The records section start
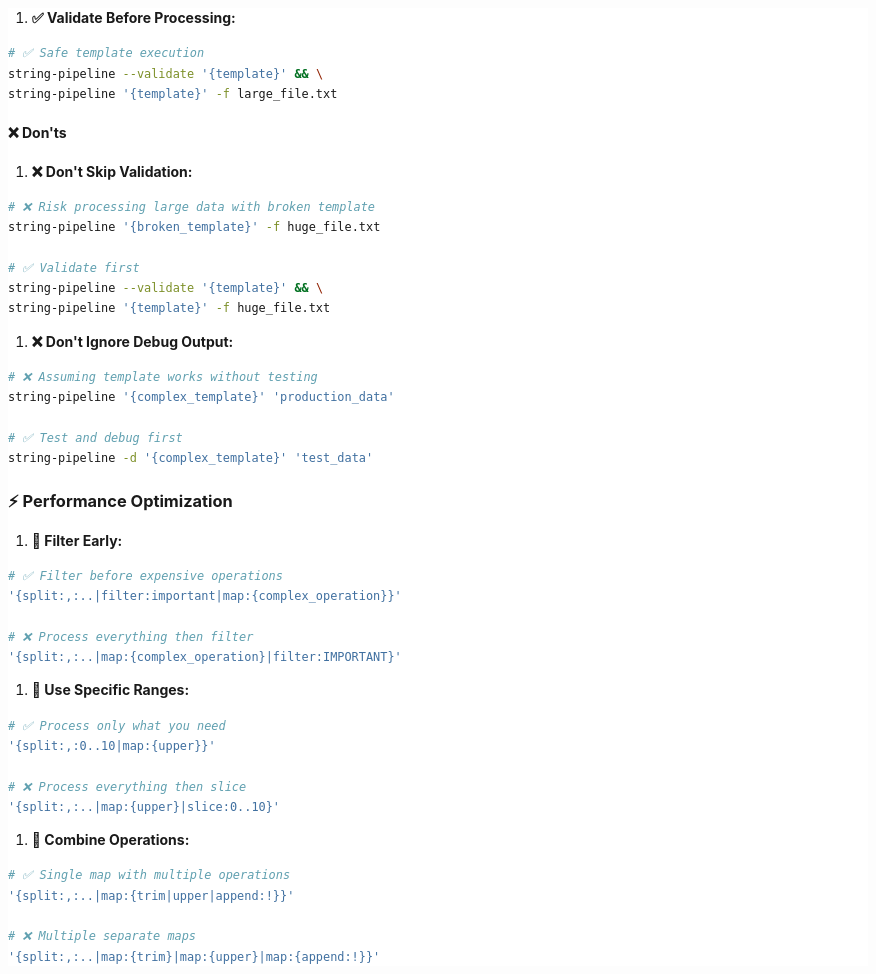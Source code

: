 1. **✅ Validate Before Processing:**

```bash
# ✅ Safe template execution
string-pipeline --validate '{template}' && \
string-pipeline '{template}' -f large_file.txt
```

#### ❌ Don'ts

1. **❌ Don't Skip Validation:**

```bash
# ❌ Risk processing large data with broken template
string-pipeline '{broken_template}' -f huge_file.txt

# ✅ Validate first
string-pipeline --validate '{template}' && \
string-pipeline '{template}' -f huge_file.txt
```

1. **❌ Don't Ignore Debug Output:**

```bash
# ❌ Assuming template works without testing
string-pipeline '{complex_template}' 'production_data'

# ✅ Test and debug first
string-pipeline -d '{complex_template}' 'test_data'
```

### ⚡ Performance Optimization

1. **🎯 Filter Early:**

```bash
# ✅ Filter before expensive operations
'{split:,:..|filter:important|map:{complex_operation}}'

# ❌ Process everything then filter
'{split:,:..|map:{complex_operation}|filter:IMPORTANT}'
```

1. **📏 Use Specific Ranges:**

```bash
# ✅ Process only what you need
'{split:,:0..10|map:{upper}}'

# ❌ Process everything then slice
'{split:,:..|map:{upper}|slice:0..10}'
```

1. **🔄 Combine Operations:**

```bash
# ✅ Single map with multiple operations
'{split:,:..|map:{trim|upper|append:!}}'

# ❌ Multiple separate maps
'{split:,:..|map:{trim}|map:{upper}|map:{append:!}}'
```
The records section end
Your task:
Leave the images aside and return the records above exactly as written.

Answer section:
Source code

: 1. **✅ Validate Before Processing:**

```bash
# ✅ Safe template execution
string-pipeline --validate '{template}' && \
string-pipeline '{template}' -f large_file.txt
```

#### ❌ Don'ts

1. **❌ Don't Skip Validation:**

```bash
# ❌ Risk processing large data with broken template
string-pipeline '{broken_template}' -f huge_file.txt

# ✅ Validate first
string-pipeline --validate '{template}' && \
string-pipeline '{template}' -f huge_file.txt
```

1. **❌ Don't Ignore Debug Output:**

```bash
# ❌ Assuming template works without testing
string-pipeline '{complex_template}' 'production_data'

# ✅ Test and debug first
string-pipeline -d '{complex_template}' 'test_data'
```

### ⚡ Performance Optimization

1. **🎯 Filter Early:**

```bash
# ✅ Filter before expensive operations
'{split:,:..|filter:important|map:{complex_operation}}'

# ❌ Process everything then filter
'{split:,:..|map:{complex_operation}|filter:IMPORTANT}'
```

1. **📏 Use Specific Ranges:**

```bash
# ✅ Process only what you need
'{split:,:0..10|map:{upper}}'

# ❌ Process everything then slice
'{split:,:..|map:{upper}|slice:0..10}'
```

1. **🔄 Combine Operations:**

```bash
# ✅ Single map with multiple operations
'{split:,:..|map:{trim|upper|append:!}}'

# ❌ Multiple separate maps
'{split:,:..|map:{trim}|map:{upper}|map:{append:!}}'
```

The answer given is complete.